Which exercise to go for?
It’s quite simple – choose an activity that you will enjoy. In general, we advise you to go for some form of aerobic exercise. This involves a low-intensity workout performed over a longer period of time during which the working muscles require a supply of oxygen. Do you still manage to talk or breathe through your nose? Is your heart rate slightly increased and are you sweating? Then this is exactly what we are talking about – aerobic exercise.
A regular aerobic activity has many health benefits:
- It will help you breathe better, which will benefit not just your heart and lungs but it will boost the cardiovascular system as a whole.
- It will protect you from developing lifestyle diseases.
- It will help you clear your head after a bad day at work.
- It will lift your mood and promote your well-being through the release of “feel-good” hormones, such as endorphins and the dopamine.
4 tips on aerobic exercise
Walking is an aerobic physical activity that has one great advantage over other forms of exercise – it’s the most natural movement that almost anyone can do and it can be practised anytime, anywhere and in all weathers. When walking, our heart rate becomes regular and our breathing can even have a positive impact on our well-being. Combine health with fun and get your family on board too. Why not plan some walking trips? Your dog will also love his daily hour-long walks.
2. Nordic walking
Nordic walking has all the advantages of normal walking while it also has some additional benefits. You will need a pair of poles that have been specially designed for this exercise. Thanks to these poles, you will engage not just your leg muscles, but also other large muscle groups, such as those in your arms, back, chest and partially in the abdomen. If you decide to give Nordic walking a go and set off on a long hike in the mountains, don’t forget to slip our protein bars in your pocket. They are an ideal snack.
Another good form of exercise is swimming that provides an overall workout for the body, strengthening and stretching it at the same time. Moreover, it’s easy on the joints which makes it a suitable activity even for people who are overweight. With indoor swimming pools in almost every town, you can dive in anytime and in all weathers. Swimming has some technical limitations though. If you do breaststroke, the most common and least difficult style, you might find the head tilt and breathing challenging. It is therefore important to focus on the correct technique and slowly learn how to breathe.
To add some variety to your fitness regime, you might also try some relaxation activities such as yoga. Yoga will keep your body supple, help you maintain your mental and physical fitness and will nourish you with positive energy. The relaxation techniques will teach you how to control and relax your whole body and how to use your mind to rest. The exercise induces pleasant feelings.

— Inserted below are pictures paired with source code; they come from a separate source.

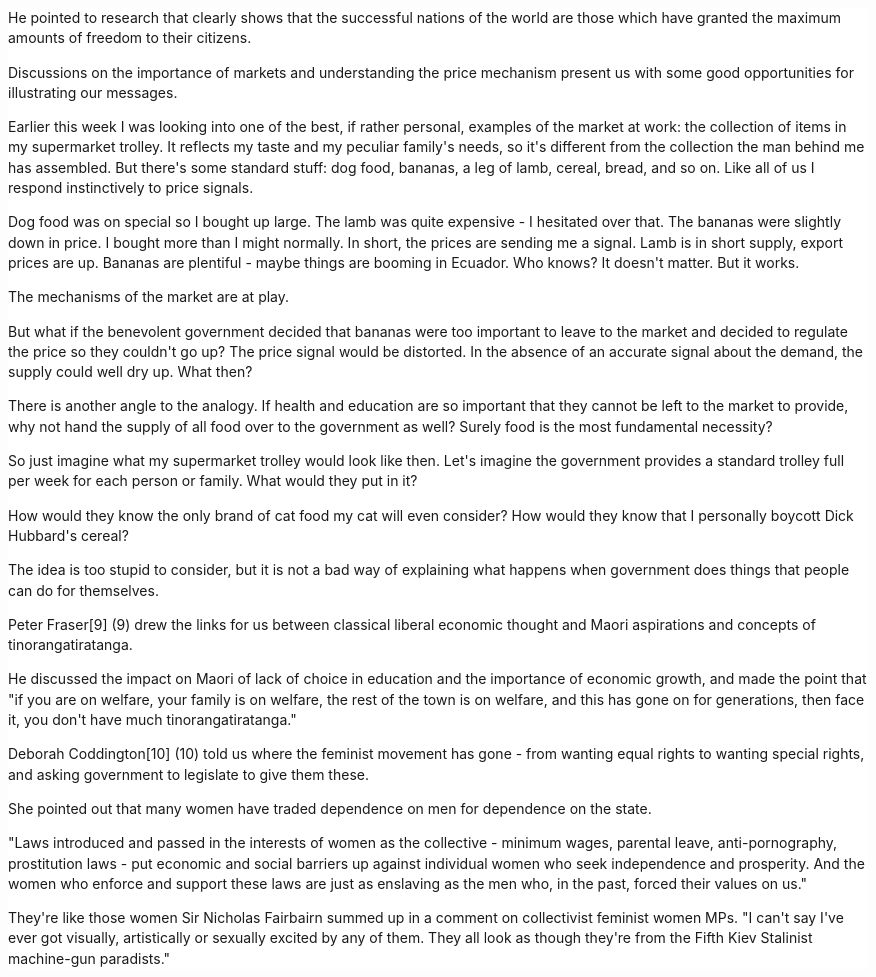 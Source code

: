 He pointed to research that clearly shows that the successful nations of the world are those which have granted the maximum amounts of freedom to their citizens.

Discussions on the importance of markets and understanding the price mechanism present us with some good opportunities for illustrating our messages.

Earlier this week I was looking into one of the best, if rather personal, examples of the market at work: the collection of items in my supermarket trolley. It reflects my taste and my peculiar family's needs, so it's different from the collection the man behind me has assembled. But there's some standard stuff: dog food, bananas, a leg of lamb, cereal, bread, and so on. Like all of us I respond instinctively to price signals.

Dog food was on special so I bought up large. The lamb was quite expensive - I hesitated over that. The bananas were slightly down in price. I bought more than I might normally. In short, the prices are sending me a signal. Lamb is in short supply, export prices are up. Bananas are plentiful - maybe things are booming in Ecuador. Who knows? It doesn't matter. But it works.

The mechanisms of the market are at play.

But what if the benevolent government decided that bananas were too important to leave to the market and decided to regulate the price so they couldn't go up? The price signal would be distorted. In the absence of an accurate signal about the demand, the supply could well dry up. What then?

There is another angle to the analogy. If health and education are so important that they cannot be left to the market to provide, why not hand the supply of all food over to the government as well? Surely food is the most fundamental necessity?

So just imagine what my supermarket trolley would look like then. Let's imagine the government provides a standard trolley full per week for each person or family. What would they put in it?

How would they know the only brand of cat food my cat will even consider? How would they know that I personally boycott Dick Hubbard's cereal?

The idea is too stupid to consider, but it is not a bad way of explaining what happens when government does things that people can do for themselves.

Peter Fraser\[9\] (9) drew the links for us between classical liberal economic thought and Maori aspirations and concepts of tinorangatiratanga.

He discussed the impact on Maori of lack of choice in education and the importance of economic growth, and made the point that "if you are on welfare, your family is on welfare, the rest of the town is on welfare, and this has gone on for generations, then face it, you don't have much tinorangatiratanga."

Deborah Coddington\[10\] (10) told us where the feminist movement has gone - from wanting equal rights to wanting special rights, and asking government to legislate to give them these.

She pointed out that many women have traded dependence on men for dependence on the state.

"Laws introduced and passed in the interests of women as the collective - minimum wages, parental leave, anti-pornography, prostitution laws - put economic and social barriers up against individual women who seek independence and prosperity. And the women who enforce and support these laws are just as enslaving as the men who, in the past, forced their values on us."

They're like those women Sir Nicholas Fairbairn summed up in a comment on collectivist feminist women MPs. "I can't say I've ever got visually, artistically or sexually excited by any of them. They all look as though they're from the Fifth Kiev Stalinist machine-gun paradists."
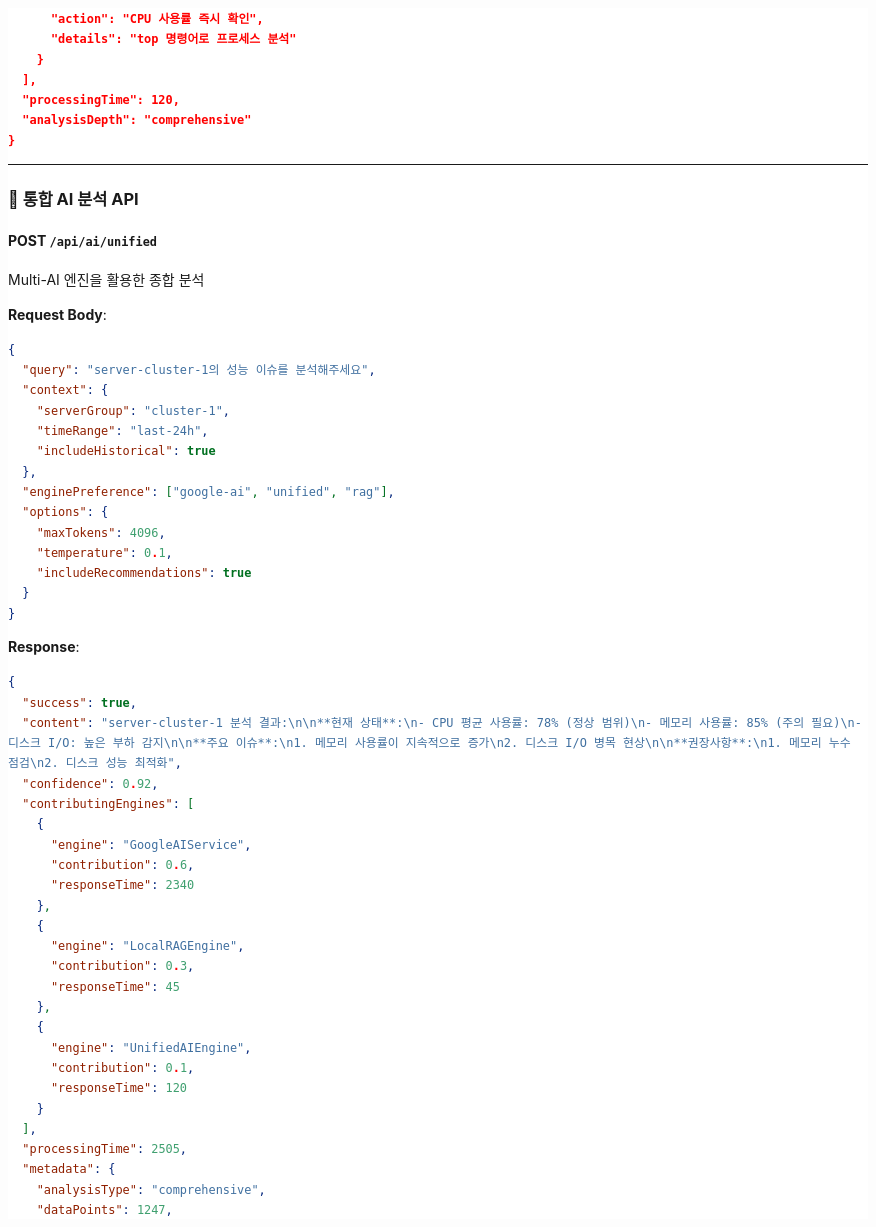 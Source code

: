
 ```json
      "action": "CPU 사용률 즉시 확인",
      "details": "top 명령어로 프로세스 분석"
    }
  ],
  "processingTime": 120,
  "analysisDepth": "comprehensive"
}
```

---

### 🤖 **통합 AI 분석 API**

#### **POST** `/api/ai/unified`

Multi-AI 엔진을 활용한 종합 분석

**Request Body**:

```json
{
  "query": "server-cluster-1의 성능 이슈를 분석해주세요",
  "context": {
    "serverGroup": "cluster-1",
    "timeRange": "last-24h",
    "includeHistorical": true
  },
  "enginePreference": ["google-ai", "unified", "rag"],
  "options": {
    "maxTokens": 4096,
    "temperature": 0.1,
    "includeRecommendations": true
  }
}
```

**Response**:

```json
{
  "success": true,
  "content": "server-cluster-1 분석 결과:\n\n**현재 상태**:\n- CPU 평균 사용률: 78% (정상 범위)\n- 메모리 사용률: 85% (주의 필요)\n- 디스크 I/O: 높은 부하 감지\n\n**주요 이슈**:\n1. 메모리 사용률이 지속적으로 증가\n2. 디스크 I/O 병목 현상\n\n**권장사항**:\n1. 메모리 누수 점검\n2. 디스크 성능 최적화",
  "confidence": 0.92,
  "contributingEngines": [
    {
      "engine": "GoogleAIService",
      "contribution": 0.6,
      "responseTime": 2340
    },
    {
      "engine": "LocalRAGEngine", 
      "contribution": 0.3,
      "responseTime": 45
    },
    {
      "engine": "UnifiedAIEngine",
      "contribution": 0.1,
      "responseTime": 120
    }
  ],
  "processingTime": 2505,
  "metadata": {
    "analysisType": "comprehensive",
    "dataPoints": 1247,
```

No matter which physical activity you choose, remember that it is important to practise it regularly, at least three times a week. Pick an exercise that you will enjoy and look forward to. Not feeling like going for a swim right now? Go for a walk in the park. Has yesterday’s workout left you feeling tired with sore muscles? Head to a yoga class to stretch your body instead. If you approach it in this way, you will never even think of skipping your exercise and the results will show soon. Never try to force yourself into exercising and should you feel faint or unwell during the first stage, leave the exercise until the next step.